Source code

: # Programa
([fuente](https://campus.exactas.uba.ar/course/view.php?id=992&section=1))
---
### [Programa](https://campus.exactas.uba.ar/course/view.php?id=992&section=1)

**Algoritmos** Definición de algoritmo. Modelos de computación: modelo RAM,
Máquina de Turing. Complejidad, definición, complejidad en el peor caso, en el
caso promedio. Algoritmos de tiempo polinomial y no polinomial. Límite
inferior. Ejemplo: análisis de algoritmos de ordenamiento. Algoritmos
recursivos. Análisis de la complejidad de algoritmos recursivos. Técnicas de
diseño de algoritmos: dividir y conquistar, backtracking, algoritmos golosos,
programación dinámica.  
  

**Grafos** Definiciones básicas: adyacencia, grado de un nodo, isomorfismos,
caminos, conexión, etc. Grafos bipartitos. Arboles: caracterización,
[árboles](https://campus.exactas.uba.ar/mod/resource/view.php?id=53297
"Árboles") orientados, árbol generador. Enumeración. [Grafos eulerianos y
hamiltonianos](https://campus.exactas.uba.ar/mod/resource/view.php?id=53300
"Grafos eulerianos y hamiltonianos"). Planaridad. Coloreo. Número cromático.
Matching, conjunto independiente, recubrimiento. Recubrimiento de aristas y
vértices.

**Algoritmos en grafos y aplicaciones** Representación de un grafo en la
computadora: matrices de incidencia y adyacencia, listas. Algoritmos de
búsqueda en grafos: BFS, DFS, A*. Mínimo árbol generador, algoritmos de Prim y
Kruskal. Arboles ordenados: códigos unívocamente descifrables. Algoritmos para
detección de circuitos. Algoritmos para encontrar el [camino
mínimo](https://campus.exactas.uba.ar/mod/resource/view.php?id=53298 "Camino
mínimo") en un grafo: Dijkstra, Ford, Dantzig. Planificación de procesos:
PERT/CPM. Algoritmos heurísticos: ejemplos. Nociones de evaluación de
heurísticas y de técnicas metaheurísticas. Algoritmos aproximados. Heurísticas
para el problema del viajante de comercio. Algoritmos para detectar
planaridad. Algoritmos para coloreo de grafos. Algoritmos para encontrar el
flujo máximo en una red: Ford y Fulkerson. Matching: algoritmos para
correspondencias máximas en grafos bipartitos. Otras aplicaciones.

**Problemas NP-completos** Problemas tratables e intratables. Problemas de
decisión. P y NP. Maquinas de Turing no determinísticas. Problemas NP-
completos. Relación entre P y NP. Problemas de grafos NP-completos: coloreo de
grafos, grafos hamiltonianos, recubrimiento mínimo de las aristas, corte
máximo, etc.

=-=-=-=-=

Task objective.
Repeat exactly, please, each line from the beginning of the data through the line with "detección de circuitos." in it, and only those lines.

Solved exercise.
Source code

: # Programa
([fuente](https://campus.exactas.uba.ar/course/view.php?id=992&section=1))
---
### [Programa](https://campus.exactas.uba.ar/course/view.php?id=992&section=1)

**Algoritmos** Definición de algoritmo. Modelos de computación: modelo RAM,
Máquina de Turing. Complejidad, definición, complejidad en el peor caso, en el
caso promedio. Algoritmos de tiempo polinomial y no polinomial. Límite
inferior. Ejemplo: análisis de algoritmos de ordenamiento. Algoritmos
recursivos. Análisis de la complejidad de algoritmos recursivos. Técnicas de
diseño de algoritmos: dividir y conquistar, backtracking, algoritmos golosos,
programación dinámica.  
  

**Grafos** Definiciones básicas: adyacencia, grado de un nodo, isomorfismos,
caminos, conexión, etc. Grafos bipartitos. Arboles: caracterización,
[árboles](https://campus.exactas.uba.ar/mod/resource/view.php?id=53297
"Árboles") orientados, árbol generador. Enumeración. [Grafos eulerianos y
hamiltonianos](https://campus.exactas.uba.ar/mod/resource/view.php?id=53300
"Grafos eulerianos y hamiltonianos"). Planaridad. Coloreo. Número cromático.
Matching, conjunto independiente, recubrimiento. Recubrimiento de aristas y
vértices.

**Algoritmos en grafos y aplicaciones** Representación de un grafo en la
computadora: matrices de incidencia y adyacencia, listas. Algoritmos de
búsqueda en grafos: BFS, DFS, A*. Mínimo árbol generador, algoritmos de Prim y
Kruskal. Arboles ordenados: códigos unívocamente descifrables. Algoritmos para
detección de circuitos. Algoritmos para encontrar el [camino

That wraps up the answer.